→ Exercise prompt
Across the entries, how many lines have the string "link" in them? Reply with only a number.

→ Source material
________

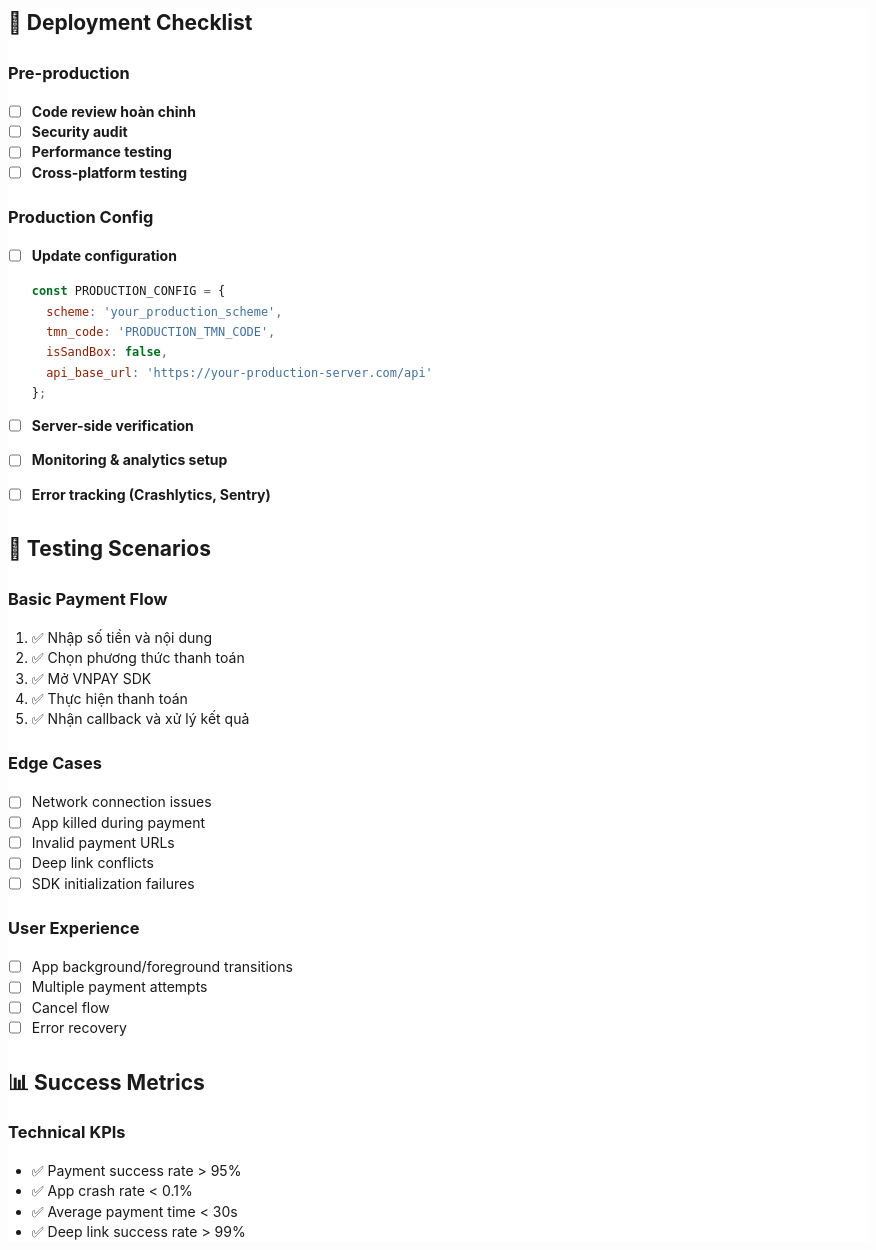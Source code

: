 ## 🚀 Deployment Checklist

### Pre-production
- [ ] **Code review hoàn chỉnh**
- [ ] **Security audit**
- [ ] **Performance testing**
- [ ] **Cross-platform testing**

### Production Config
- [ ] **Update configuration**
  ```javascript
  const PRODUCTION_CONFIG = {
    scheme: 'your_production_scheme',
    tmn_code: 'PRODUCTION_TMN_CODE',
    isSandBox: false,
    api_base_url: 'https://your-production-server.com/api'
  };
  ```

- [ ] **Server-side verification**
- [ ] **Monitoring & analytics setup**
- [ ] **Error tracking (Crashlytics, Sentry)**

## 🧪 Testing Scenarios

### Basic Payment Flow
1. ✅ Nhập số tiền và nội dung
2. ✅ Chọn phương thức thanh toán  
3. ✅ Mở VNPAY SDK
4. ✅ Thực hiện thanh toán
5. ✅ Nhận callback và xử lý kết quả

### Edge Cases
- [ ] Network connection issues
- [ ] App killed during payment
- [ ] Invalid payment URLs
- [ ] Deep link conflicts
- [ ] SDK initialization failures

### User Experience
- [ ] App background/foreground transitions
- [ ] Multiple payment attempts
- [ ] Cancel flow
- [ ] Error recovery

## 📊 Success Metrics

### Technical KPIs
- ✅ Payment success rate > 95%
- ✅ App crash rate < 0.1%
- ✅ Average payment time < 30s
- ✅ Deep link success rate > 99%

________

→ Answer space
2